Brian Aldiss
prefácio para a coletânea:
SUPERBRINQUEDOS DURAM O VERÃO TODO
E outros contos de um tempo futuro
Prefácio
Tentando agradar
“Superbrinquedos duram o verão
todo” é a história de um garotinho que não consegue agradar à mãe por mais que
se esforce. Confuso com a reação dela, o menino não percebe que ele é um
andróide, uma construção habilidosa de inteligência artificial, assim como seu
único aliado, o ursinho de pelúcia Teddy.
Foi essa a história que comoveu
Stanley Kubrick e que ele quis tanto transformar em filme. Depois de certo
esforço de persuasão, vendi os direitos para ele e, por algum tempo,
trabalhamos juntos num possível roteiro.
Como seria de esperar, achei-o
genial mas exigente. Afinal de contas, ele batalhara muito para obter
independência. Exigia tanto de si quanto de todos à volta dele.
Presenciei um exemplo dessa
independência quando os figurões da Warner Brothers quiseram conhecê-lo.
Alegando como desculpa um ódio mortal de avião, em vez de se locomover até os
Estados Unidos, Kubrick conseguiu que os diretores, de cujo apoio financeiro dependia,
fossem a Londres. Estes, uma vez lá, o convidaram para uma reunião no hotel.

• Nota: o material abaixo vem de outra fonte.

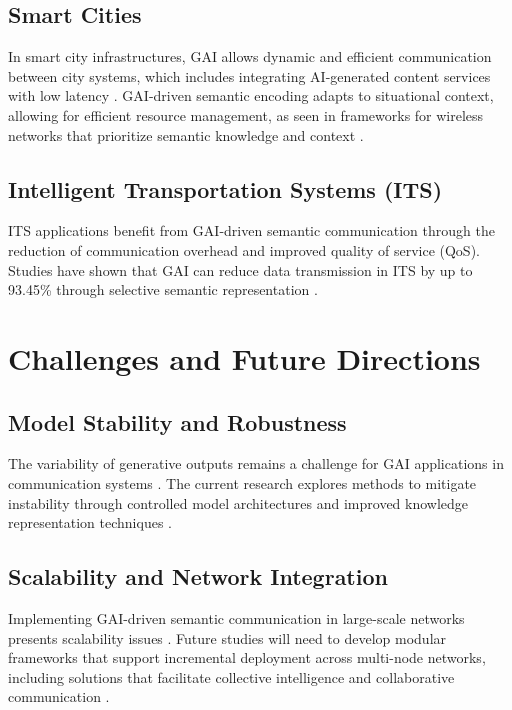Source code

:\documentclass[journal]{IEEEtran}
\begin{document}
\subsection{Smart Cities}
In smart city infrastructures, GAI allows dynamic and efficient communication between city systems, which includes integrating AI-generated content services with low latency \cite{10614204}. GAI-driven semantic encoding adapts to situational context, allowing for efficient resource management, as seen in frameworks for wireless networks that prioritize semantic knowledge and context \cite{bariah2023largegenerativeaimodels}.

\subsection{Intelligent Transportation Systems (ITS)}
ITS applications benefit from GAI-driven semantic communication through the reduction of communication overhead and improved quality of service (QoS). Studies have shown that GAI can reduce data transmission in ITS by up to 93.45\% through selective semantic representation \cite{10634888,raha2023generativeaidrivensemanticcommunication}.

\section{Challenges and Future Directions}

\subsection{Model Stability and Robustness}
The variability of generative outputs remains a challenge for GAI applications in communication systems \cite{10447237}. The current research explores methods to mitigate instability through controlled model architectures and improved knowledge representation techniques \cite{Thomas2023CausalRC}.

\subsection{Scalability and Network Integration}
Implementing GAI-driven semantic communication in large-scale networks presents scalability issues \cite{jiang2024largeaimodelbasedsemantic}. Future studies will need to develop modular frameworks that support incremental deployment across multi-node networks, including solutions that facilitate collective intelligence and collaborative communication \cite{10634888}.
\end{document}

Kubrick disse que estava ocupado demais. Os executivos da Warner tiveram de
fazer nova viagem, dessa vez até St. Albans, para vê-lo.
Kubrick tratava seus
funcionários com esse mesmo egoísmo: era genial mas exigente. Precisava não só
manter a independência como também alimentar o mito, o mito de um gênio-ermitão
criativo porém excêntrico.
Meu contato com ele foi
amistoso. Mencionei seus três filmes de ficção científica em meu livro Billion
year spree [Orgia do ano bilhão], que traça uma história do gênero, observando
que Doutor Fantástico, 2001: uma odisséia no espaço e Laranja mecânica fizeram
dele “o grande escritor de ficção científica da época”. Kubrick calhou de comprá-lo
e ficou satisfeito com o comentário.
Um belo dia, em meados dos anos
70, recebi um telefonema de Kubrick. Para mim foi uma surpresa. Ele embarcou
num longo monólogo, presumivelmente para me testar como ouvinte. Bem, acho que
devo ter passado no exame, porque me convidou para um almoço. Encontramo-nos em
julho de 1976, num restaurante em Boreham Wood.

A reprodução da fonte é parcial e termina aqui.